* PROBLEM *
Work out how many lines below contain the word "filtered". Only the number is wanted.

_ _ _

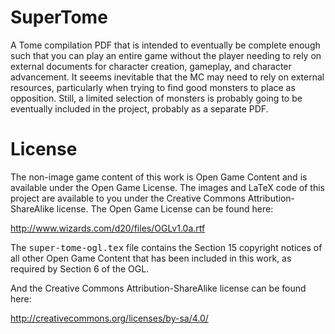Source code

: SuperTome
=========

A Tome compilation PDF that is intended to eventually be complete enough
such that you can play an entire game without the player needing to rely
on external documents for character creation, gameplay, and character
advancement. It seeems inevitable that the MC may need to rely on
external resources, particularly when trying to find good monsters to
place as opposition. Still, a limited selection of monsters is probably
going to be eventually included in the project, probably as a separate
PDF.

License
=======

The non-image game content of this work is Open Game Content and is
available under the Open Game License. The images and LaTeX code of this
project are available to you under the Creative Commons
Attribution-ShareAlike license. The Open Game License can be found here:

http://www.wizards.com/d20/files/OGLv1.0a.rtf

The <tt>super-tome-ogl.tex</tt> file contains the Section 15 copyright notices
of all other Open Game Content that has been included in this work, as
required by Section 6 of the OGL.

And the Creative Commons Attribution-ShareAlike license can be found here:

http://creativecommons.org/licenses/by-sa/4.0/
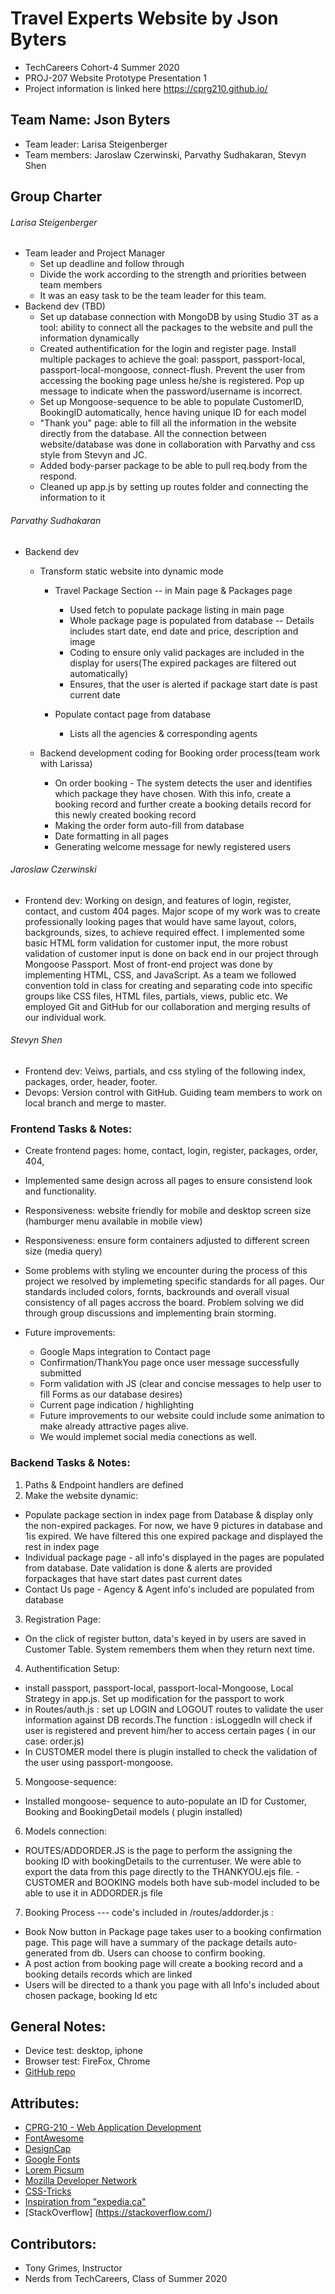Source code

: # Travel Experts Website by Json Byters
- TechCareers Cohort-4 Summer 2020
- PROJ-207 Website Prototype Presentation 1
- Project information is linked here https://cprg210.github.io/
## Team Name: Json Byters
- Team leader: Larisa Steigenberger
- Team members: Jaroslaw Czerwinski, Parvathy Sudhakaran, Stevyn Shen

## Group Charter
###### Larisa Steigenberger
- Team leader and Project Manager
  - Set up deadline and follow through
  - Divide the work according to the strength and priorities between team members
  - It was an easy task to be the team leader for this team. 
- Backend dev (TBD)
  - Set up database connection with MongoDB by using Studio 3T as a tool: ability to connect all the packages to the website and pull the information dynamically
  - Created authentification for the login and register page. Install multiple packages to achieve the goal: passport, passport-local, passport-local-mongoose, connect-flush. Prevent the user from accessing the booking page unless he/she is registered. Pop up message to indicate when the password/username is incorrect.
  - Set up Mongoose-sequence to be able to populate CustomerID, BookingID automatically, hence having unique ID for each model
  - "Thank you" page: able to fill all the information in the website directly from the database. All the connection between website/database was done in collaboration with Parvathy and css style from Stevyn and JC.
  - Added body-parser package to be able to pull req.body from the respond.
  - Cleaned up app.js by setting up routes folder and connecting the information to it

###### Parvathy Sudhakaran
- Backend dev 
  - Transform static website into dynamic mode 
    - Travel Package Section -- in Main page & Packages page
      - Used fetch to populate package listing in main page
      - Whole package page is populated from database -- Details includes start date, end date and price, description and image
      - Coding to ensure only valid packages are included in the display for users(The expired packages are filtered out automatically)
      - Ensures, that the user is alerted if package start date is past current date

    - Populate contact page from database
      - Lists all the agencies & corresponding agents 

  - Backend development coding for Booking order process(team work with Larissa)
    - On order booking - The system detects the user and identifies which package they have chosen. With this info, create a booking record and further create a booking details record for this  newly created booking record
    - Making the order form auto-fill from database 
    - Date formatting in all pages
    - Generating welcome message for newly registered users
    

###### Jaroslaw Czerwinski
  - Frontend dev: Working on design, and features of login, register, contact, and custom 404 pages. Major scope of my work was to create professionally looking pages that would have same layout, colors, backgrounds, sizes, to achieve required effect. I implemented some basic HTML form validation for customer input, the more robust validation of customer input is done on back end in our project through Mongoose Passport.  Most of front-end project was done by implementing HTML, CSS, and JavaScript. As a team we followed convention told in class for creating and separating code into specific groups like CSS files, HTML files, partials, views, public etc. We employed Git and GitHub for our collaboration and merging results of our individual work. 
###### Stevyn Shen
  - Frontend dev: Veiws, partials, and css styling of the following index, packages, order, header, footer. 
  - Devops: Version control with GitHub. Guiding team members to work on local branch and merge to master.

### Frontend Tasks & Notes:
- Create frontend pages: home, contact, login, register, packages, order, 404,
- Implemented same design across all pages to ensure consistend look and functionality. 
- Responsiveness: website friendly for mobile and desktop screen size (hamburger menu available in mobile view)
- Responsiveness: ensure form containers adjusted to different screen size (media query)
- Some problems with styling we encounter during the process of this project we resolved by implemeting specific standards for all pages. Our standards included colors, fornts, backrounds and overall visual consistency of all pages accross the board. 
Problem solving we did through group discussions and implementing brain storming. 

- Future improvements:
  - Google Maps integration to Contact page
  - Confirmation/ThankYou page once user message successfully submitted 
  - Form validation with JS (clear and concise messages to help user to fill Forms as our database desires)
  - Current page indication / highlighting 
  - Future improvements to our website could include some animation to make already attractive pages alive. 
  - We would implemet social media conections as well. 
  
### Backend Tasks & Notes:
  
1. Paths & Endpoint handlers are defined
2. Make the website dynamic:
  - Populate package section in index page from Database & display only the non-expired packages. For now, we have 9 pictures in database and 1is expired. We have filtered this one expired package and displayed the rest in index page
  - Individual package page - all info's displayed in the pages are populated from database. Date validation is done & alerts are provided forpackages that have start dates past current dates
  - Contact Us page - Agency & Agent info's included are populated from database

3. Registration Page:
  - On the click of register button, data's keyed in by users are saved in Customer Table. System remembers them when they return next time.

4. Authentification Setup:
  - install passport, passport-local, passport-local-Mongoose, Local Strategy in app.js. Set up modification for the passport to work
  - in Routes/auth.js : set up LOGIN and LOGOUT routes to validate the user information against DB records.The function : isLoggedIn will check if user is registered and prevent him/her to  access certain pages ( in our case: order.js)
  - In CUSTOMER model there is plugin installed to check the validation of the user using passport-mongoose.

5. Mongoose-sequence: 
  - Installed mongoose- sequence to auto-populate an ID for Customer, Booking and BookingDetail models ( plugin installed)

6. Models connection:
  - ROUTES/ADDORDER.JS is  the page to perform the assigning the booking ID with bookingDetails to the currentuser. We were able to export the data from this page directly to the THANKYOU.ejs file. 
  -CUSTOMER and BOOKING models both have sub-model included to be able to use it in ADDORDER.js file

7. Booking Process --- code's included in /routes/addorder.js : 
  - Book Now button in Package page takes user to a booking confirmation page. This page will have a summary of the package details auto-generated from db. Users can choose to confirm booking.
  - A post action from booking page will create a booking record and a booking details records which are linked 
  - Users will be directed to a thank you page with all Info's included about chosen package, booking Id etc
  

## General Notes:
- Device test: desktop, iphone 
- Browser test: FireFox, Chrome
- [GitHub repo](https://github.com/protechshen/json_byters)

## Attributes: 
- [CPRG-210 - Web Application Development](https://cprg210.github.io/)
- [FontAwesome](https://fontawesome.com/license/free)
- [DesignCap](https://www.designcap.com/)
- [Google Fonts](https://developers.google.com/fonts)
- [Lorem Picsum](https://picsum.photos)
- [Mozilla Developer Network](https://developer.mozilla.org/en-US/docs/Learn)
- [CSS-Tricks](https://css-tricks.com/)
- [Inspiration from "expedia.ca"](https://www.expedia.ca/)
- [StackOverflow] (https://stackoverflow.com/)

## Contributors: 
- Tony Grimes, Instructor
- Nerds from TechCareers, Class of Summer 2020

_ _ _

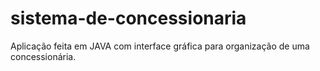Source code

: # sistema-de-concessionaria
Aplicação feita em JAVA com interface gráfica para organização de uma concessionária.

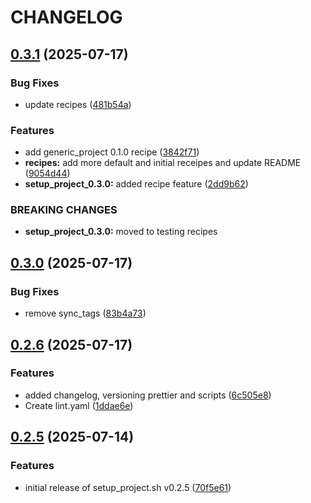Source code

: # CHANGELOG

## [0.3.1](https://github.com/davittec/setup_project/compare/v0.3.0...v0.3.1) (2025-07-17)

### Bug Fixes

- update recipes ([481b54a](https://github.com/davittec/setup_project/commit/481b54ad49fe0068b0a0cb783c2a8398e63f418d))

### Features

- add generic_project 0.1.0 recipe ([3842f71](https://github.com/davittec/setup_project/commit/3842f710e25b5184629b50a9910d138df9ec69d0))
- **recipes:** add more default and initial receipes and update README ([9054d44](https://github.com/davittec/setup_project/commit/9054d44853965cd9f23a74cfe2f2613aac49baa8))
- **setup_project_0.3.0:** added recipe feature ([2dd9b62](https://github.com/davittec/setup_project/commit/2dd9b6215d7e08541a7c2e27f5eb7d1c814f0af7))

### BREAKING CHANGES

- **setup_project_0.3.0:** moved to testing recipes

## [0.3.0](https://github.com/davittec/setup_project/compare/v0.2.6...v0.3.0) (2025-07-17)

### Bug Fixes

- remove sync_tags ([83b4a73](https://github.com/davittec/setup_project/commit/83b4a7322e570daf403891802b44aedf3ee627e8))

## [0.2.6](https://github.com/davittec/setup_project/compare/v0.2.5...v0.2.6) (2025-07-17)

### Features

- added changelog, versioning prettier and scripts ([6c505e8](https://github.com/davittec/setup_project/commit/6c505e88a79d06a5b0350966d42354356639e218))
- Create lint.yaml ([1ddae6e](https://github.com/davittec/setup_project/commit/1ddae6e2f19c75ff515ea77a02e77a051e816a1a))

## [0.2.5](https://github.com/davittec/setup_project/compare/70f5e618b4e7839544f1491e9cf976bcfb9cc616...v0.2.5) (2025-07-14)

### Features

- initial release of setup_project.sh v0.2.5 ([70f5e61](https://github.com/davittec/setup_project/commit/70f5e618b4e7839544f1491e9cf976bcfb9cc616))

_ _ _

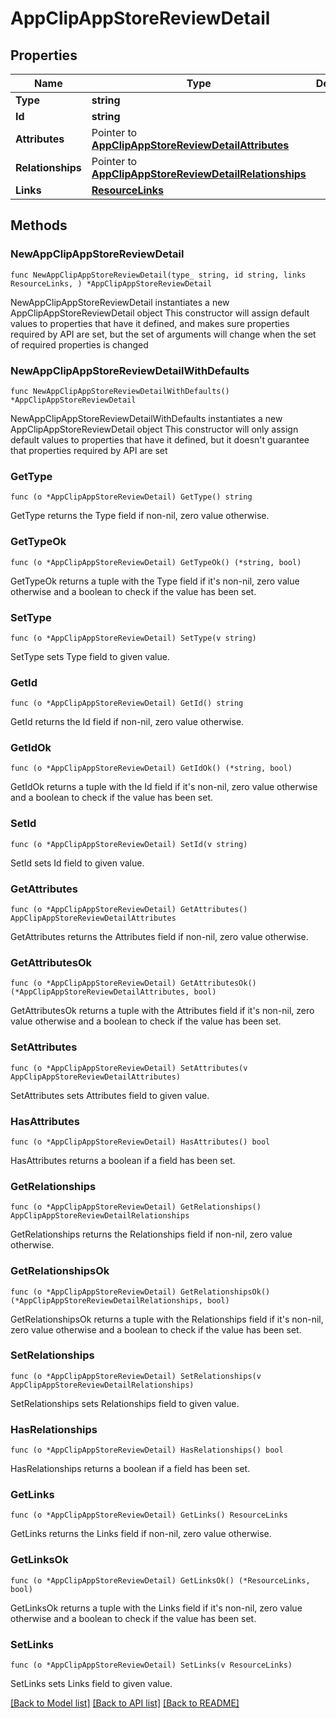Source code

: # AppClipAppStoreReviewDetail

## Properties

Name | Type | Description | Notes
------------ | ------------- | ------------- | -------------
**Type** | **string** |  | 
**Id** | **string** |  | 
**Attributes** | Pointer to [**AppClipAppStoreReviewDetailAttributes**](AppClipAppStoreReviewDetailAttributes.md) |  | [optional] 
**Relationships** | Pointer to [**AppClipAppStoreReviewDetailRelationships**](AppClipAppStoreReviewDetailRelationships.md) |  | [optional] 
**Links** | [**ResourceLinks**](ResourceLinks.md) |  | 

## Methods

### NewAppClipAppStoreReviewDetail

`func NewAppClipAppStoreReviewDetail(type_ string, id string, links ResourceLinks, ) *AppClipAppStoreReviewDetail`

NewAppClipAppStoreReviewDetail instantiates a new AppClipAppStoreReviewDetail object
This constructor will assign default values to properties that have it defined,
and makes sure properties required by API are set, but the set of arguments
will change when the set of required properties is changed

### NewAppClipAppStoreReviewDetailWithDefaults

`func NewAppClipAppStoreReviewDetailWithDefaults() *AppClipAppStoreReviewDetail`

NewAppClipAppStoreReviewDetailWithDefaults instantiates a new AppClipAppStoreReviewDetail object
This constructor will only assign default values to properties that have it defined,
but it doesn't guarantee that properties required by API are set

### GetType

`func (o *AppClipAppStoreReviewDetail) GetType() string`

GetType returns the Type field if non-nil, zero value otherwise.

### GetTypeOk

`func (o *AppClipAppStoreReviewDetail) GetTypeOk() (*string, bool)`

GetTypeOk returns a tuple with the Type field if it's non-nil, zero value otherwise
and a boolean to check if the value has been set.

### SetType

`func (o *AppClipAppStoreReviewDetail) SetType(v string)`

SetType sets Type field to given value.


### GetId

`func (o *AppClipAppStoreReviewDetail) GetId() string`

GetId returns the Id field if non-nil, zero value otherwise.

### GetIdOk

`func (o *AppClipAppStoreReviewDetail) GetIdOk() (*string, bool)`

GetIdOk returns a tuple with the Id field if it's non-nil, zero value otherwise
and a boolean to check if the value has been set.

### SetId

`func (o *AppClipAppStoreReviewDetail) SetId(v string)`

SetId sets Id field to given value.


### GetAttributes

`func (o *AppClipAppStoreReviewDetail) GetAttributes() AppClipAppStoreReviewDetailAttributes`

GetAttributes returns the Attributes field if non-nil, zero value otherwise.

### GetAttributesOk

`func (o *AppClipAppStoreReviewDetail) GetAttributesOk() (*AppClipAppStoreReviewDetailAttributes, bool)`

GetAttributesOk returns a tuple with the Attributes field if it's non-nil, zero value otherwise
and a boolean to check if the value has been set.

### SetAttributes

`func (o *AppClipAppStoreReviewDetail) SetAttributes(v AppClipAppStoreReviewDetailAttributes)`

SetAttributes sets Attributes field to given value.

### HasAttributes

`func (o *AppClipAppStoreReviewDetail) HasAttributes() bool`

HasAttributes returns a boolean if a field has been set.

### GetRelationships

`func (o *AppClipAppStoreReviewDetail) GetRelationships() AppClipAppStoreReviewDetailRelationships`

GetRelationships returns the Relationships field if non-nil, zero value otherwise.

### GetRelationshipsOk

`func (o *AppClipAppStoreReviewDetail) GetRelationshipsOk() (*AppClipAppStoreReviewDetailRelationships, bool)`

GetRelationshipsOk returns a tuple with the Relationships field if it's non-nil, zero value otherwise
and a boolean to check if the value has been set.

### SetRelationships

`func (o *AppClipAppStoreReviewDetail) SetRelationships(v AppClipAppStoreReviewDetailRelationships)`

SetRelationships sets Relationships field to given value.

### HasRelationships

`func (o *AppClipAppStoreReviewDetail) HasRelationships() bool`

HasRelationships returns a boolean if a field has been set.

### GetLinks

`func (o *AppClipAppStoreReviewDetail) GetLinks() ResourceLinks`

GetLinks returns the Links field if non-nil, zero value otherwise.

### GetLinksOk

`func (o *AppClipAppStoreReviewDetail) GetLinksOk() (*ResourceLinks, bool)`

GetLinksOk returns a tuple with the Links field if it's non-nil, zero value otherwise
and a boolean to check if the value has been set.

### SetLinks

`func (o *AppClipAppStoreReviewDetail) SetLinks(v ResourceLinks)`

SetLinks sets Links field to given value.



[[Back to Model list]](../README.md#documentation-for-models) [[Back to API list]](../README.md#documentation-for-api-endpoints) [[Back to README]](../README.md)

_ _ _

* TASK RESPONSE *
2